From a blog post by the British Spectator by Alex Massie on Terry Eagleton's new book Why Marx Was Right:

"I should note that Tyler says Eagleton does a fine job in debunking or correcting some mistaken interpretations of Marx and his work but, really, when you wish away the deaths of millions - to say nothing of the apparatus of the totalitarian state - as a mere detail that, however unfortunate it may have been, is, implicitly anyway, a price worth paying for the socialist system's 'achievements' and when you do this in 2011 then your moral compass is, um, malfunctioning.
I suppose one will have to read the book to discover quite how deliciously paradoxical* it is that Stalinism 'bears witness' to the validity of Marx's work.
Revolting, really."
I suppose that slander and straw man arguments are always sufficient for Marx and his defenders. The book is available in the U.S. and I have just read the chapter in question with the quote provided here.

The argument is that the process of industrialization is a nasty one, and that Marx's concept of socialism can only emerge from a revolution lead by a mature working class in a developed capitalist society.

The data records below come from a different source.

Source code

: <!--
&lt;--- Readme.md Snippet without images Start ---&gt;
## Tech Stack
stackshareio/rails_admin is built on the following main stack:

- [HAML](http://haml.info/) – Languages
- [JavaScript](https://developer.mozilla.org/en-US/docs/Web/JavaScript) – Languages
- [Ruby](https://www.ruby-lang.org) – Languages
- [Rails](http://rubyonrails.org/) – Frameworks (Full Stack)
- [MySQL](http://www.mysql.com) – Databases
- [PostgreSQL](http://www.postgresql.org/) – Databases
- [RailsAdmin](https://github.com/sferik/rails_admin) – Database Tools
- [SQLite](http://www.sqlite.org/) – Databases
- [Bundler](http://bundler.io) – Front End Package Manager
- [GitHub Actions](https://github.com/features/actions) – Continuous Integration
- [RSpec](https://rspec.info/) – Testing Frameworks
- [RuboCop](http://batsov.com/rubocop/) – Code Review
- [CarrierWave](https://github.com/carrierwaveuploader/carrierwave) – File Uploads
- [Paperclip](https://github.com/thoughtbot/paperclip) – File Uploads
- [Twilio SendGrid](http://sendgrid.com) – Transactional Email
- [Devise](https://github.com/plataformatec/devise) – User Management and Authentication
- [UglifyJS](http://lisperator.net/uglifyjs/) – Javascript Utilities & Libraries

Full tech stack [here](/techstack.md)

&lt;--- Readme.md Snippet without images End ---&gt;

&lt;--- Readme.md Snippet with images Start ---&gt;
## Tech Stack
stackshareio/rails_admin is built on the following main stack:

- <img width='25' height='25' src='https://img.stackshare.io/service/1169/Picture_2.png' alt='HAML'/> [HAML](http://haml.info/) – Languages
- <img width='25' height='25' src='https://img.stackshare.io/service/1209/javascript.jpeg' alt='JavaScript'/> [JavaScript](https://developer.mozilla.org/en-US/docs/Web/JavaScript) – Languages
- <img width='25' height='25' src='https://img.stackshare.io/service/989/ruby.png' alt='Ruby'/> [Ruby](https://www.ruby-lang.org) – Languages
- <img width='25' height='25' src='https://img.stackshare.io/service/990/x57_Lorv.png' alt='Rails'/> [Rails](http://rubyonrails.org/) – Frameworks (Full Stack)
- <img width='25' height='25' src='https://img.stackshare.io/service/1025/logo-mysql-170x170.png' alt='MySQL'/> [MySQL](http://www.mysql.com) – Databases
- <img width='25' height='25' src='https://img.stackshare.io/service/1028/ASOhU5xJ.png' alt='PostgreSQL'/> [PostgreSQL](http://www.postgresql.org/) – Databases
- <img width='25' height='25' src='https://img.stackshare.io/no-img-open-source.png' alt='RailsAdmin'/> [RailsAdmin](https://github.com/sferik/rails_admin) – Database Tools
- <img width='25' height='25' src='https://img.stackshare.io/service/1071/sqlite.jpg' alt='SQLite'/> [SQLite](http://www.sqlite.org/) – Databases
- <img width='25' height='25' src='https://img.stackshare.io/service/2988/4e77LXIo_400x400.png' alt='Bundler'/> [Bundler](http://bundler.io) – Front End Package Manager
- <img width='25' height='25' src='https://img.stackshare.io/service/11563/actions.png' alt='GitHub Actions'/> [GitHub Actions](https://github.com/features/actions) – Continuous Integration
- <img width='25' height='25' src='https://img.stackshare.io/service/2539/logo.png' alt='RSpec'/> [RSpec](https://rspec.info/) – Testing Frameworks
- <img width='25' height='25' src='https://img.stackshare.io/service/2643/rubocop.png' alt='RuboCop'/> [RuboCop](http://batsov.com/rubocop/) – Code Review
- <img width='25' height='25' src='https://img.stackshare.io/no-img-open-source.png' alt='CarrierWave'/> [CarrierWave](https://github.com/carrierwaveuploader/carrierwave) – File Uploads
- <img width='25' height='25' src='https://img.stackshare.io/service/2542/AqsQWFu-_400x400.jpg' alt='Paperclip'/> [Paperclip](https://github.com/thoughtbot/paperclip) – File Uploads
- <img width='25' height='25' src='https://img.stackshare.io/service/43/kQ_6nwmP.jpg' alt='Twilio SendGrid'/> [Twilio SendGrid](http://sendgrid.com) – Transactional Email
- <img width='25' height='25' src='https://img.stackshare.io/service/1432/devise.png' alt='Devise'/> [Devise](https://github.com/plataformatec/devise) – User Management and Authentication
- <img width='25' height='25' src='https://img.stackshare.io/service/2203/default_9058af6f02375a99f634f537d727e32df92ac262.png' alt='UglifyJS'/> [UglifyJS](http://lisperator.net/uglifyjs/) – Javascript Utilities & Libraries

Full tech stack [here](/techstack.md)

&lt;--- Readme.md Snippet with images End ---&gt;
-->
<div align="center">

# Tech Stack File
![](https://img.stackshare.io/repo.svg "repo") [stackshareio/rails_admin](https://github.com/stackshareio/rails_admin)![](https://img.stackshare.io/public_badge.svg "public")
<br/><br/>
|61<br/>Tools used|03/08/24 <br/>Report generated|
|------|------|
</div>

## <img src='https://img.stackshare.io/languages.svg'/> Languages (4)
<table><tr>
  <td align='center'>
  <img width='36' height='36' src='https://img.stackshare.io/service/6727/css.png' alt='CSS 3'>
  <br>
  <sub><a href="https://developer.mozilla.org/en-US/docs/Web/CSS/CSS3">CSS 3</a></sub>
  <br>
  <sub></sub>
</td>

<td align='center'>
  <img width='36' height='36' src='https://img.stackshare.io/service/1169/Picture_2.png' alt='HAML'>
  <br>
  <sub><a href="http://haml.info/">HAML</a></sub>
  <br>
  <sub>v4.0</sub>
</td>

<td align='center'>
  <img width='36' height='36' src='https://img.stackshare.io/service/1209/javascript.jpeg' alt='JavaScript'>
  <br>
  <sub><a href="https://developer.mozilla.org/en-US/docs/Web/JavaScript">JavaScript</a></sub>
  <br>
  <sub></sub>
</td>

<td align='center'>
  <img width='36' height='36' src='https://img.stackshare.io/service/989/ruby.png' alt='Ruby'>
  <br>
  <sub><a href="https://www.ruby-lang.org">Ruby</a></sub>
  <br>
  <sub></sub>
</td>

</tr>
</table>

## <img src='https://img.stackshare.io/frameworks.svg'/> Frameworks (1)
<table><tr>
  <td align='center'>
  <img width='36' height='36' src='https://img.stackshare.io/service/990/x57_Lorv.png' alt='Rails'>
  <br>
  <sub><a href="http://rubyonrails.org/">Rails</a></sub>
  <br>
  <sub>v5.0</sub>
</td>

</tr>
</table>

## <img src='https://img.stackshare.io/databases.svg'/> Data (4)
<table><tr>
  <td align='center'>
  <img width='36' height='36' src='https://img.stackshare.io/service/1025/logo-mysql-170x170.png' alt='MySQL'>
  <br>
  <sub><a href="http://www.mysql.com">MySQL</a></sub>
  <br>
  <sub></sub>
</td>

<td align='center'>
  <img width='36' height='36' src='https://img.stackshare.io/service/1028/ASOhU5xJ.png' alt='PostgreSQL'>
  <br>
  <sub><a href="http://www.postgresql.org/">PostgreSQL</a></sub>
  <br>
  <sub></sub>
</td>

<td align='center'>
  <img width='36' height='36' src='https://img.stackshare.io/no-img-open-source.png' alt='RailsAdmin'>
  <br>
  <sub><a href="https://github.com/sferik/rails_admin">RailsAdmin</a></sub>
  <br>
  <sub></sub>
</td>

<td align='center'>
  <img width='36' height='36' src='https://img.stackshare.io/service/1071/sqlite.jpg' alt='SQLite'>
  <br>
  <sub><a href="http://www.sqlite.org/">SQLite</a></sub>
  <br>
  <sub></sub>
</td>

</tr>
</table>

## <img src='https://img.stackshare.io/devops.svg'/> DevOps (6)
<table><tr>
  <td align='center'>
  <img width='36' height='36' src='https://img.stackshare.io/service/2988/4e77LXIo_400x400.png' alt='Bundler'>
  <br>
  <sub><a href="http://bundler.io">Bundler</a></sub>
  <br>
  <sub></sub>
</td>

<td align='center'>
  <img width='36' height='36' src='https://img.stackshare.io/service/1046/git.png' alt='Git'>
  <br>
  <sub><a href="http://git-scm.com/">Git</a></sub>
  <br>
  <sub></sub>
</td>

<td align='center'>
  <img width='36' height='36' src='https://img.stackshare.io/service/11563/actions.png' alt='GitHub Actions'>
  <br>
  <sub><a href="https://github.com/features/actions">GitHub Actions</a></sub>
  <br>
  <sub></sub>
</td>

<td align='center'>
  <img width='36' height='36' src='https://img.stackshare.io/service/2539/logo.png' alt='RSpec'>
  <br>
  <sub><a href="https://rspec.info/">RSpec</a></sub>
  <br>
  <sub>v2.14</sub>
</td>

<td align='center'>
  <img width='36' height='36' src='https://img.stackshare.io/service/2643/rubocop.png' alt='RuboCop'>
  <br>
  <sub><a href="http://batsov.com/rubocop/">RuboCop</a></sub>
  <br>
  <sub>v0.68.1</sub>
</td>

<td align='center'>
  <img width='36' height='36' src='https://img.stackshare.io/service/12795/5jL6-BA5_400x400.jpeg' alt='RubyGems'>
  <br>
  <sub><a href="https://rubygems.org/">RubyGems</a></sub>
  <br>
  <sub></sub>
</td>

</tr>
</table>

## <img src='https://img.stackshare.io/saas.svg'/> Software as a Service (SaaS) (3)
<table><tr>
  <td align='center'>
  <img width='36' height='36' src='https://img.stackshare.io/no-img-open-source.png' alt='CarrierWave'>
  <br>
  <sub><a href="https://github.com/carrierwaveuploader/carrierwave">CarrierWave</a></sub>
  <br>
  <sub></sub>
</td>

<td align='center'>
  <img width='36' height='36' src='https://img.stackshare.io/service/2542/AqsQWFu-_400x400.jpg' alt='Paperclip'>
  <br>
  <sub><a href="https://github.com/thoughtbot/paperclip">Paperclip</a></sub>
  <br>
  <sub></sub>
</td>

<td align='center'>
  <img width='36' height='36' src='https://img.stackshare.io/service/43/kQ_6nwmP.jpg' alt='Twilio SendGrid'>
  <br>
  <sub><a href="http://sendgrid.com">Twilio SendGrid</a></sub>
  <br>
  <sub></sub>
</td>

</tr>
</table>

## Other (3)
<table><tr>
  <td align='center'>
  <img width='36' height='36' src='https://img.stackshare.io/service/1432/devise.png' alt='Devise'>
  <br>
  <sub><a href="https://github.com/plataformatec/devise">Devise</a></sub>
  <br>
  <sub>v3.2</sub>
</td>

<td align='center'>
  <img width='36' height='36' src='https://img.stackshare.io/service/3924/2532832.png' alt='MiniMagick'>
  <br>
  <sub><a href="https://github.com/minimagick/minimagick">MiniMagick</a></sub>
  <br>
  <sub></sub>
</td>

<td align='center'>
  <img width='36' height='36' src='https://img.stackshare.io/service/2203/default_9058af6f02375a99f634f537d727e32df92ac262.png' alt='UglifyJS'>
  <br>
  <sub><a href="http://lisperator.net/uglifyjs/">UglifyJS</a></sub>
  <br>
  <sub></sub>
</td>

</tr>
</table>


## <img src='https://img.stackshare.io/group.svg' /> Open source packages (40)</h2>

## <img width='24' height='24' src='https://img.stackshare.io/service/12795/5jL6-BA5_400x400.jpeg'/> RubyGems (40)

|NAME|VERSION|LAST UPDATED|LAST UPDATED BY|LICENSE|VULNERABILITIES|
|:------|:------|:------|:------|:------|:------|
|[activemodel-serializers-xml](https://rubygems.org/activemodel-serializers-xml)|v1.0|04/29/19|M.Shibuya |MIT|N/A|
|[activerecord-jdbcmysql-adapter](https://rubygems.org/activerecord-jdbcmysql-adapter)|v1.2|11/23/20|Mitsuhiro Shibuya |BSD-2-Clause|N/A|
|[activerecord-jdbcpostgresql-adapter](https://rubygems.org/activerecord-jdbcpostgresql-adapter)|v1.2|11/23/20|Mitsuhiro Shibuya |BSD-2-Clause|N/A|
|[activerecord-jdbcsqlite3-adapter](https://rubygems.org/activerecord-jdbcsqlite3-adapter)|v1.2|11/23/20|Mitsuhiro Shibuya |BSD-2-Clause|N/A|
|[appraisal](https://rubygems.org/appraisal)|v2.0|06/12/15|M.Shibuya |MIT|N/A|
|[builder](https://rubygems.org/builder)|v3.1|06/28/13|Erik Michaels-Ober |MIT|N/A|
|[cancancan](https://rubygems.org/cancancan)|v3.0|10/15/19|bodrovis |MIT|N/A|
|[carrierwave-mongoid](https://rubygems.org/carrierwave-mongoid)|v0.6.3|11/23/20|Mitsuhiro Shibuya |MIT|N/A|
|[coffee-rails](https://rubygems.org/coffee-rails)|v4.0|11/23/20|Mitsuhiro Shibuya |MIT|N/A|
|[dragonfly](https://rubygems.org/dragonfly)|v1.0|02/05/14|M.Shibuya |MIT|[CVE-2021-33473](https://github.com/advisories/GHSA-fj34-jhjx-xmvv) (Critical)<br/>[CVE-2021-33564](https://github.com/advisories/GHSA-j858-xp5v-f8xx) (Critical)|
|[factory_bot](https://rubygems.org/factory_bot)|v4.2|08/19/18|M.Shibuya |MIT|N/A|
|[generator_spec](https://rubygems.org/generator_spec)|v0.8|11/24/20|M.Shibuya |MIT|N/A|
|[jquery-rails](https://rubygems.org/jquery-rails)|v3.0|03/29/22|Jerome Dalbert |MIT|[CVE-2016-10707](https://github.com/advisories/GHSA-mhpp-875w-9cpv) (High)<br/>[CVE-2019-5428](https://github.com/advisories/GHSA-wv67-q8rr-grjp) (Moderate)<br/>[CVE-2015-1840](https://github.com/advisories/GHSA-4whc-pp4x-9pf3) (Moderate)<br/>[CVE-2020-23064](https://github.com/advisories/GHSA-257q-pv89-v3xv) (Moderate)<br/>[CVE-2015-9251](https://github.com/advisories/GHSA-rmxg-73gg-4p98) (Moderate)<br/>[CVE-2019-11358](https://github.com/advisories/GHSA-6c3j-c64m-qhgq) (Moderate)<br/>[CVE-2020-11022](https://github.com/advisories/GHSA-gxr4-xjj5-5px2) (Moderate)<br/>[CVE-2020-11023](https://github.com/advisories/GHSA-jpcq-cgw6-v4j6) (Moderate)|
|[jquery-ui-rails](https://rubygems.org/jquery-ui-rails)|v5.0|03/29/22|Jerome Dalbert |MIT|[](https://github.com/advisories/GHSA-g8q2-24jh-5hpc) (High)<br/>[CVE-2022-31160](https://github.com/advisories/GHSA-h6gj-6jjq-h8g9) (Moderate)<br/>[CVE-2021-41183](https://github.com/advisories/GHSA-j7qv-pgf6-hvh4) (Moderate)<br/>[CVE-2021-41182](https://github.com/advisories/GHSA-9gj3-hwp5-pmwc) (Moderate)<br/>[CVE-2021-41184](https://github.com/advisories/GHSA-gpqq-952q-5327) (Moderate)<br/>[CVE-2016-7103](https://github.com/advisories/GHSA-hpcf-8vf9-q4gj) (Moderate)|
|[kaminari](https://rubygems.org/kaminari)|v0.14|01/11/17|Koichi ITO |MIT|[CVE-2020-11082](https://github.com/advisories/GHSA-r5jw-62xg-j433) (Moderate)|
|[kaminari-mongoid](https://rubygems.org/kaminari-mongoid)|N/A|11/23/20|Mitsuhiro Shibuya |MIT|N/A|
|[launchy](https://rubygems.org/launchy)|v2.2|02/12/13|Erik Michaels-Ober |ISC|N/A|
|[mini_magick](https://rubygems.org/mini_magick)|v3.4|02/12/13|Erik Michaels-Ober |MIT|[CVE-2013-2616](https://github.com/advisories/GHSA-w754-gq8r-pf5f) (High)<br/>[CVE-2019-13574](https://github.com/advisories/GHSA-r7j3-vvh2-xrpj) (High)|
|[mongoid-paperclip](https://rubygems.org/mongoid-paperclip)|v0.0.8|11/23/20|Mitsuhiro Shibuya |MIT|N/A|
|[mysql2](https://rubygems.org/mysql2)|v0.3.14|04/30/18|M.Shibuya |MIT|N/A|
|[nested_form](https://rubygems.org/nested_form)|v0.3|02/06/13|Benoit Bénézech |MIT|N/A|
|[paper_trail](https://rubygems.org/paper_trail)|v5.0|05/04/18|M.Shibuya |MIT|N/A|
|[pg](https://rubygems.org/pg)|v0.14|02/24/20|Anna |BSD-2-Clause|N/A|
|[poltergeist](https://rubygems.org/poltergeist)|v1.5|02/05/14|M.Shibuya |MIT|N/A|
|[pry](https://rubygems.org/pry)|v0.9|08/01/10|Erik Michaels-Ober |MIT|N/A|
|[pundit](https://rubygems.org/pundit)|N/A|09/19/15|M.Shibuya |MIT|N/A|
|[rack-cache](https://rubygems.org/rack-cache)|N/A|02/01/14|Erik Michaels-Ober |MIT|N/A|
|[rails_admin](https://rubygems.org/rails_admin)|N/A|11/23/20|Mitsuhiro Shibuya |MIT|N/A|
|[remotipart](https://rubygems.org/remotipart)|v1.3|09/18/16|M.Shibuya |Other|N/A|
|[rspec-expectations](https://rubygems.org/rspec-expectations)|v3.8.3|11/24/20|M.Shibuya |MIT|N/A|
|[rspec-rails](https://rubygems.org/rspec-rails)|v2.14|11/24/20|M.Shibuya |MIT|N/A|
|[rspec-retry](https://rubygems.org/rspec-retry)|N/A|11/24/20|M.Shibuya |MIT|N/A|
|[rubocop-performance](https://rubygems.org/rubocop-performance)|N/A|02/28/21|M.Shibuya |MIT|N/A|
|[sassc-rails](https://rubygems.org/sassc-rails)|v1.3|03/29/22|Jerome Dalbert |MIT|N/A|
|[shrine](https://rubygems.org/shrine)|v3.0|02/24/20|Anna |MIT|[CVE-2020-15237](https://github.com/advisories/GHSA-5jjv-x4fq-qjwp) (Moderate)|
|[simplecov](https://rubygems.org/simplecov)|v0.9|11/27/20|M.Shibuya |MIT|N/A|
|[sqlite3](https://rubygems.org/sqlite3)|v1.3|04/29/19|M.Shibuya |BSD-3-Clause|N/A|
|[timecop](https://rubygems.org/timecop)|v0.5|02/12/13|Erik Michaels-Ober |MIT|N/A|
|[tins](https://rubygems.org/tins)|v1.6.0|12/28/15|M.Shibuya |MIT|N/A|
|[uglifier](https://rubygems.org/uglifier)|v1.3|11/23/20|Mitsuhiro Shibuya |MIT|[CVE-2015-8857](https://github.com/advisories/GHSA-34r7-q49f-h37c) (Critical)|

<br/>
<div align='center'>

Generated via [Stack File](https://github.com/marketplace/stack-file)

Thus, 20th century Russia was underdeveloped, socialism was not possible, and Stalin seized the opportunity to build a totalitarian dictatorship that was NOT socialist.

I have actually been waiting for a book such as Eagleton's that has an answer for the boilerplate slander of Marx and Marxism(s), and hopefully will be blogging on the book more in the future. (But I am pretty damn busy with a move to a new job and location).